Acidification of Norway’s lakes and rivers is mainly caused by pollutants from other countries that are transported in the atmosphere and deposited as acid rain. This problem can only be reduced through international agreements to reduce releases of pollutants.
Critical loads for deposition of acid rain are still being exceeded in much of the southern half of Norway. Liming makes lakes and rivers less acidic, improving the water chemistry and providing better conditions for fish and other freshwater organisms. The Norwegian authorities provide substantial funding for liming of many rivers and lakes.
The Norwegian Environment Agency has drawn up an action plan for liming for the period 2011–15.
Damage worsened as pollution rose
Acidification started in Norway with the Industrial Revolution in the 1800s, and continued to worsen until the 1970s. In 1925, it was discovered that fish mortality was caused by acid water, but the links with acid rain were not understood until the 1950s. More and more fish stocks were damaged as the problem spread, leading to losses of aquatic biodiversity generally.
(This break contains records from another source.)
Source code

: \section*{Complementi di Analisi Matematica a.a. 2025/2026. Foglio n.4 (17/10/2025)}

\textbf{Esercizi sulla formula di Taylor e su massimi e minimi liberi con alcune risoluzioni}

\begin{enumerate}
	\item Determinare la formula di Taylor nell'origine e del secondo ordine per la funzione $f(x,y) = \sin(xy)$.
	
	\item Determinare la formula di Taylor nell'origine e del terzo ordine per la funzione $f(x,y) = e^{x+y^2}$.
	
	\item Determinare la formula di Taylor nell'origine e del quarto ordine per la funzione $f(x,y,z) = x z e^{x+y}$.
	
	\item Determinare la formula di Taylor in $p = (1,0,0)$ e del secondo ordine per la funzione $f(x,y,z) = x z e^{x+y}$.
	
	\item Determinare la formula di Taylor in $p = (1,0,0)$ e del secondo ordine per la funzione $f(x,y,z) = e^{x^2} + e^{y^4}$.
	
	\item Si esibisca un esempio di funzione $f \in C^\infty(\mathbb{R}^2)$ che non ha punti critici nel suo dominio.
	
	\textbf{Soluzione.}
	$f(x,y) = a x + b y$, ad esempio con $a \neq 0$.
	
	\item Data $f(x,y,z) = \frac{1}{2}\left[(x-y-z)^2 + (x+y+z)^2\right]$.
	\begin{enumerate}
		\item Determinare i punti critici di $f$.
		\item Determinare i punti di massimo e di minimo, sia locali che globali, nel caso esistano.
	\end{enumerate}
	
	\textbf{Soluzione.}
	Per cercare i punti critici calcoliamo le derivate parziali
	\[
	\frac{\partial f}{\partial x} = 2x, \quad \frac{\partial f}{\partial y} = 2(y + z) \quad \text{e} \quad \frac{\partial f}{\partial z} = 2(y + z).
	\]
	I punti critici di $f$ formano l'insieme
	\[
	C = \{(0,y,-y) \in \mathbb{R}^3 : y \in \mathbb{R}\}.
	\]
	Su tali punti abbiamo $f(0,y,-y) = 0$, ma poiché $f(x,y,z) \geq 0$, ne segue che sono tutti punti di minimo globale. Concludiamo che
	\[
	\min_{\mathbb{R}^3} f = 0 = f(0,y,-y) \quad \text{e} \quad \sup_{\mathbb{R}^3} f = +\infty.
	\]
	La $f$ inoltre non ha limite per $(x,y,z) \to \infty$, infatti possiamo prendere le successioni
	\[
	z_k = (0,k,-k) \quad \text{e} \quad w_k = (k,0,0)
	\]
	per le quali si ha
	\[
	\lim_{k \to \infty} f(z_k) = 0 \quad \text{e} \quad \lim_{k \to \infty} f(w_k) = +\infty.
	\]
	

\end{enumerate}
When the situation was at its worst, 30 % of mainland Norway was affected, and one in five species disappeared from the most acidic river systems. More than 15 000 fish stocks were wiped out or depleted: Norway lost 25 of its salmon stocks, and at least 20 others were depleted. The damage was worst in Vest-Agder and Aust-Agder counties in the far south of the country.
Liming improves water quality
Liming programmes started in the mid-1980s, and 21 salmon rivers and 2 500 lakes and streams are now limed regularly. The effects are documented by monitoring water chemistry, fish, benthic animals and aquatic vegetation.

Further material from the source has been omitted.